Problem to solve:
Each line in the records below that has the word "begin" should be copied.

Data:
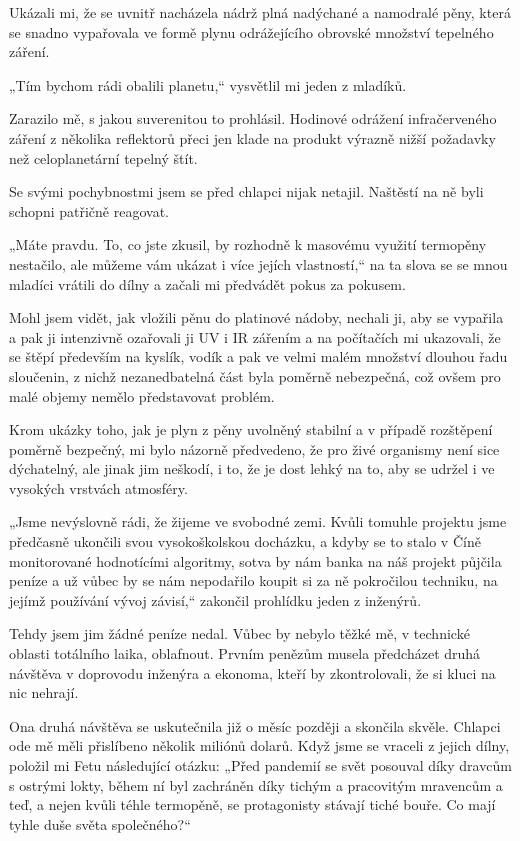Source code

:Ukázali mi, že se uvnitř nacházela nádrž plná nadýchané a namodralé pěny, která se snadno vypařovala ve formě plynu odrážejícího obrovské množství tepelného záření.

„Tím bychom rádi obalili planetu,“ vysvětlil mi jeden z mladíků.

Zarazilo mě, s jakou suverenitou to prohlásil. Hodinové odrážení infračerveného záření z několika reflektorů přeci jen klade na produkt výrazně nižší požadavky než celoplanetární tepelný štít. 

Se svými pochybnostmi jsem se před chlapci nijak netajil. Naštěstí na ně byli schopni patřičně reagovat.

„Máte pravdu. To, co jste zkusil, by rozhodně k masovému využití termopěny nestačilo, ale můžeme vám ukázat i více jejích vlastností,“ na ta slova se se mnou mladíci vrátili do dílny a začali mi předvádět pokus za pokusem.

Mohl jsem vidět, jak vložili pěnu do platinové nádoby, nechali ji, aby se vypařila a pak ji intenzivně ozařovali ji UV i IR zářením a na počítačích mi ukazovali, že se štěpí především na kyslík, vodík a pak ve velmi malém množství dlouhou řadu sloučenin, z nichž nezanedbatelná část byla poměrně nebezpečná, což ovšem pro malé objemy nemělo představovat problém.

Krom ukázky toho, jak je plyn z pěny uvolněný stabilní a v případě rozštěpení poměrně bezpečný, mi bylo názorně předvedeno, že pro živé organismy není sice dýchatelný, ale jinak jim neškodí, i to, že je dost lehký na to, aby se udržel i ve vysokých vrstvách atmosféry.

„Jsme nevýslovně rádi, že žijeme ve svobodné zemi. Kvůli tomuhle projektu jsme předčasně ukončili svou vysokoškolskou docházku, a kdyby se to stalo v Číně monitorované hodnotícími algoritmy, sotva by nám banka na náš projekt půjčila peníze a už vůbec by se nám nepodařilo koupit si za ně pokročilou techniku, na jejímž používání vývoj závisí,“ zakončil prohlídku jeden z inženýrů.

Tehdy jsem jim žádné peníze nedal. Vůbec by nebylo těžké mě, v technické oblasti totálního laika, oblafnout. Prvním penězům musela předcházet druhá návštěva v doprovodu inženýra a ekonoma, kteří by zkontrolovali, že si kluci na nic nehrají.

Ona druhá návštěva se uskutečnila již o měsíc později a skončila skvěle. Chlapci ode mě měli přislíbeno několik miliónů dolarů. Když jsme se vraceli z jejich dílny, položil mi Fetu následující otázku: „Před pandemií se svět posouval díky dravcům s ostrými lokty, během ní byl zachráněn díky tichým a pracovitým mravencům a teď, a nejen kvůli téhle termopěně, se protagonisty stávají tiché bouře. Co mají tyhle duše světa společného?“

* * *

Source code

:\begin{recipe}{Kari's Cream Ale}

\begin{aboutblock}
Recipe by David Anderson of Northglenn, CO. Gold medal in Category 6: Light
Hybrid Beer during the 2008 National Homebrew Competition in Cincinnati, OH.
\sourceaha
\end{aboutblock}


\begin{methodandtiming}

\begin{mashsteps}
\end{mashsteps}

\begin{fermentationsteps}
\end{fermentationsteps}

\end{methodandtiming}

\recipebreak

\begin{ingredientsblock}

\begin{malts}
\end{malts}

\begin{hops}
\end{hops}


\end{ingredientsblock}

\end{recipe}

Answer below:
:\begin{recipe}{Kari's Cream Ale}
\begin{aboutblock}
\begin{methodandtiming}
\begin{mashsteps}
\begin{fermentationsteps}
\begin{ingredientsblock}
\begin{malts}
\begin{hops}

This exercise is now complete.